**What you should do:**
Could you please return each line of the data that has the word "Infinity"?
═════ Extracted information
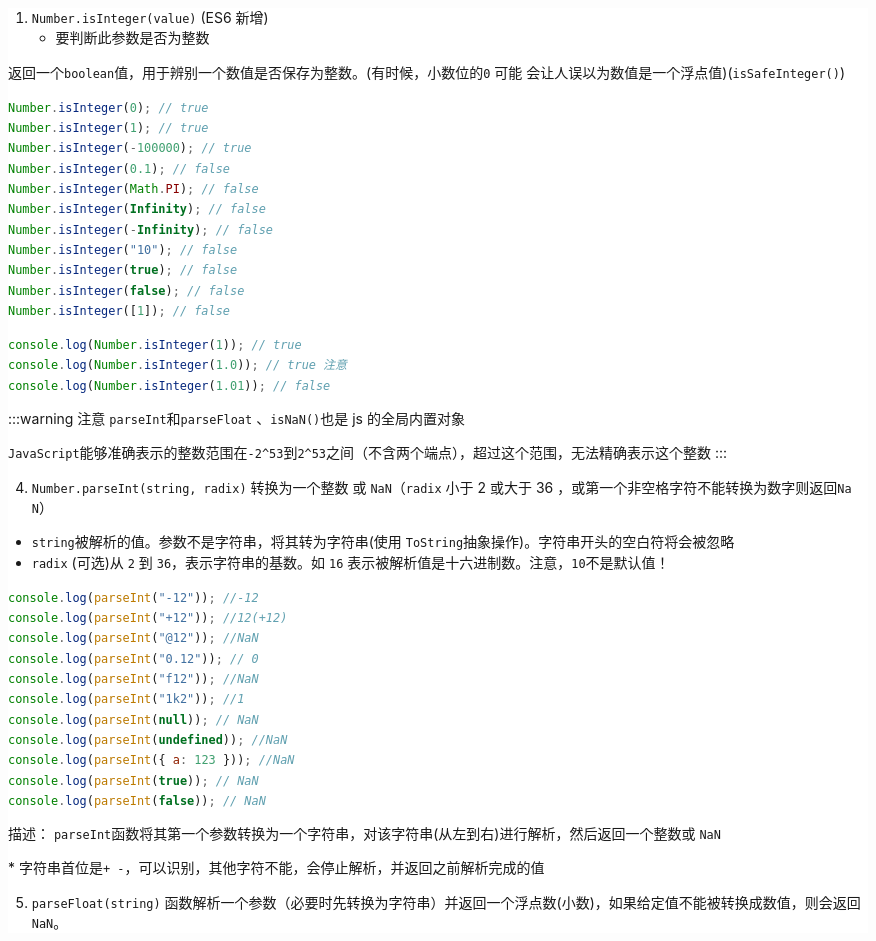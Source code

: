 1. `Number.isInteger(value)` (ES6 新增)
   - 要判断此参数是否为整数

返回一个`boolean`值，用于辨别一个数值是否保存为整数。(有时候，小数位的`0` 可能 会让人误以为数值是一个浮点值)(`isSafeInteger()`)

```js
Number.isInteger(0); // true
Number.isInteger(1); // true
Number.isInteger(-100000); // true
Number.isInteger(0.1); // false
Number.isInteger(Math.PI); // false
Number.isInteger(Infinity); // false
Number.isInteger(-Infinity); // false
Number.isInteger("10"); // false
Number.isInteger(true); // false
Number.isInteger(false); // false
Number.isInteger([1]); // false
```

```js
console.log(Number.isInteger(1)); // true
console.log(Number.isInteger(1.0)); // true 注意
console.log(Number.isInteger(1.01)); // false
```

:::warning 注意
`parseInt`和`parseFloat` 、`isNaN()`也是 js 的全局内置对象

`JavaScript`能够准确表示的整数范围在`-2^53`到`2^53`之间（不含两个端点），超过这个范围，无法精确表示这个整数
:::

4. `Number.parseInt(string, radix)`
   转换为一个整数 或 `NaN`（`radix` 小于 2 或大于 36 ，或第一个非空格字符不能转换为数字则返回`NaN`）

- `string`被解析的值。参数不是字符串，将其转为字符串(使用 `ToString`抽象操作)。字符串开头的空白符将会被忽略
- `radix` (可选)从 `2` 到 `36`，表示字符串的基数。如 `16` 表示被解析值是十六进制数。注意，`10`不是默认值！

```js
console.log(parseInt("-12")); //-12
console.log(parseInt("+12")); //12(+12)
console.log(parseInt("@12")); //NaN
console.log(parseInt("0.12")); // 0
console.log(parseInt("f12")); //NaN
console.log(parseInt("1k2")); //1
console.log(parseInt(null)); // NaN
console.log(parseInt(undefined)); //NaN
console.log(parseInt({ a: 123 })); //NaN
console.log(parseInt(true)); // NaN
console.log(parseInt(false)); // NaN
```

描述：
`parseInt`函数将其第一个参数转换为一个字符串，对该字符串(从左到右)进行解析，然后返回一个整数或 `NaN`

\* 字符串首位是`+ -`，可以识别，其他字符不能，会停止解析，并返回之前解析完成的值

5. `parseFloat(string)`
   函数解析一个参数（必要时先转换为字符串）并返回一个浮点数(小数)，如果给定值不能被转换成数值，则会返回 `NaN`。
══════════
═════ Extracted information
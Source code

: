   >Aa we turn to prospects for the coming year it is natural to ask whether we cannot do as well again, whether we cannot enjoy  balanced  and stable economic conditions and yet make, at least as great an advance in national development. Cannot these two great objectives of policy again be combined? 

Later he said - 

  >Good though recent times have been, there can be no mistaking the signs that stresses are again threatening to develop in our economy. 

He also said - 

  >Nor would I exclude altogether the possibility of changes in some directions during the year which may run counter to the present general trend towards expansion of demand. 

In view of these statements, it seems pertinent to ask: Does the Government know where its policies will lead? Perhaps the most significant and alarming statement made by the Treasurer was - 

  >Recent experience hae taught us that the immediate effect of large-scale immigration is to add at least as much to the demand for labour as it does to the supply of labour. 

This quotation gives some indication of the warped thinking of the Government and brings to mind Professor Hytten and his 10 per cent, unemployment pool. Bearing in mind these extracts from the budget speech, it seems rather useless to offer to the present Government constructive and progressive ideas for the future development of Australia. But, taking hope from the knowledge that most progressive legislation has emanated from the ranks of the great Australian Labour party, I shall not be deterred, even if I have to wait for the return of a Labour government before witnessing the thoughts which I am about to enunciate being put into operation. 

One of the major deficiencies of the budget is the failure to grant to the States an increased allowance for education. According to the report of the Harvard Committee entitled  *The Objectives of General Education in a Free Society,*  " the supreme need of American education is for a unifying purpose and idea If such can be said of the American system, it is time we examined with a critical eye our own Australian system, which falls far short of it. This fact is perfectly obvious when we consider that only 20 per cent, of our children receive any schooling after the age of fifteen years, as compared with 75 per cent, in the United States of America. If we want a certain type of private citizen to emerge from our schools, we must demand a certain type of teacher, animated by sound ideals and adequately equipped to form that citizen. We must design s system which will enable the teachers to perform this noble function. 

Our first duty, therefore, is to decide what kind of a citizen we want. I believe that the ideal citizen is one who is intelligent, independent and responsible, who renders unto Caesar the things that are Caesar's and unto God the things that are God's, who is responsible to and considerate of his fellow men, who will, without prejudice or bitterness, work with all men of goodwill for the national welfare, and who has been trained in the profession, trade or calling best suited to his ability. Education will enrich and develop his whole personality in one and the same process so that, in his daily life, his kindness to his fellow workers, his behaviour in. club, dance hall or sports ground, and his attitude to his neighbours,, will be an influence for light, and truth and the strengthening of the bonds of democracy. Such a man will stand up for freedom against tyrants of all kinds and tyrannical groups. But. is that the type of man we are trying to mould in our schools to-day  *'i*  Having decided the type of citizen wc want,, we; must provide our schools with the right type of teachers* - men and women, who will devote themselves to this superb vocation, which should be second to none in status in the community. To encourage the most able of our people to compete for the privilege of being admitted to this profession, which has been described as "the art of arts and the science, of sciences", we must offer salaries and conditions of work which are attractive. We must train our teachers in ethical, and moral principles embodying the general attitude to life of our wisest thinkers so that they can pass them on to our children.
══════════
**Your response:**
Number.isInteger(Infinity); // false
Number.isInteger(-Infinity); // false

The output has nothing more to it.